EXERCISE DESCRIPTION:
Search the material for lines containing the word "textup", and copy each one.

-=-=-

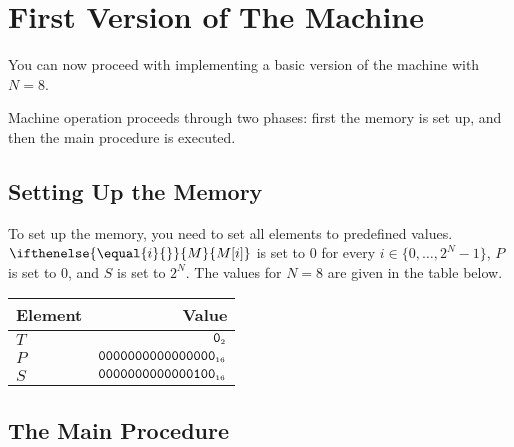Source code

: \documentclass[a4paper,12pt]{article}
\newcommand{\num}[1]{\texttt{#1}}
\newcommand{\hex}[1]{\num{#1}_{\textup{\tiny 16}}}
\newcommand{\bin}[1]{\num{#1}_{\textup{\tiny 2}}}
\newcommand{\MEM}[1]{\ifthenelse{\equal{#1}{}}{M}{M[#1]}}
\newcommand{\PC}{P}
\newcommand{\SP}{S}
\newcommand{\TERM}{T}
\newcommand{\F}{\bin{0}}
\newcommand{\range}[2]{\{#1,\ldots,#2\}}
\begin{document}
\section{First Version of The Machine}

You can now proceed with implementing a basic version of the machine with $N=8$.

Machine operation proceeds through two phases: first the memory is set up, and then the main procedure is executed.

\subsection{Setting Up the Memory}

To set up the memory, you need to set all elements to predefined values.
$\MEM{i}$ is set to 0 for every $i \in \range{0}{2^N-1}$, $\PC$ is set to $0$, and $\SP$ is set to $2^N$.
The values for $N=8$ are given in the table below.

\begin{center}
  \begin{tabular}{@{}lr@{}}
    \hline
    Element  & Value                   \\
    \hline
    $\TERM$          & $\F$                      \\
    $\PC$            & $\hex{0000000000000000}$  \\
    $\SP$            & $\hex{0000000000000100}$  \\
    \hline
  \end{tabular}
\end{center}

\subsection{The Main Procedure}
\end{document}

-=-=-

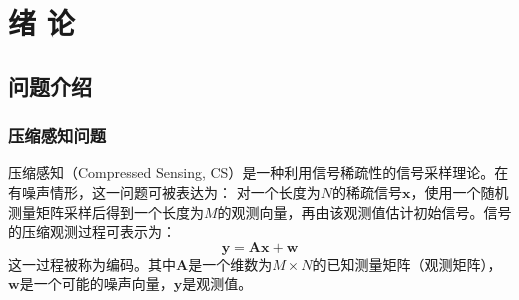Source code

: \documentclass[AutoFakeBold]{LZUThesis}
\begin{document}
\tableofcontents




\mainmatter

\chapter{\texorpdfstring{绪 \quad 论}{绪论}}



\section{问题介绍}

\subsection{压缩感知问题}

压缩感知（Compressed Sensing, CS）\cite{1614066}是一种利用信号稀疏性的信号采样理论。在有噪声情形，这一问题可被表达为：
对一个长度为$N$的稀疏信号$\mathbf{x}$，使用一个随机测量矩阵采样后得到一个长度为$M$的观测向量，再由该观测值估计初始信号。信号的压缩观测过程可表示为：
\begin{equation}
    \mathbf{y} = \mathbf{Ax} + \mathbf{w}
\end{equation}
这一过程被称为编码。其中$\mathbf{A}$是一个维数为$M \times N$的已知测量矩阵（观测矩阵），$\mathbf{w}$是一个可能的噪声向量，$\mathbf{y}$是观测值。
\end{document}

-=-=-

RESPONSE BOX:
\newcommand{\hex}[1]{\num{#1}_{\textup{\tiny 16}}}
\newcommand{\bin}[1]{\num{#1}_{\textup{\tiny 2}}}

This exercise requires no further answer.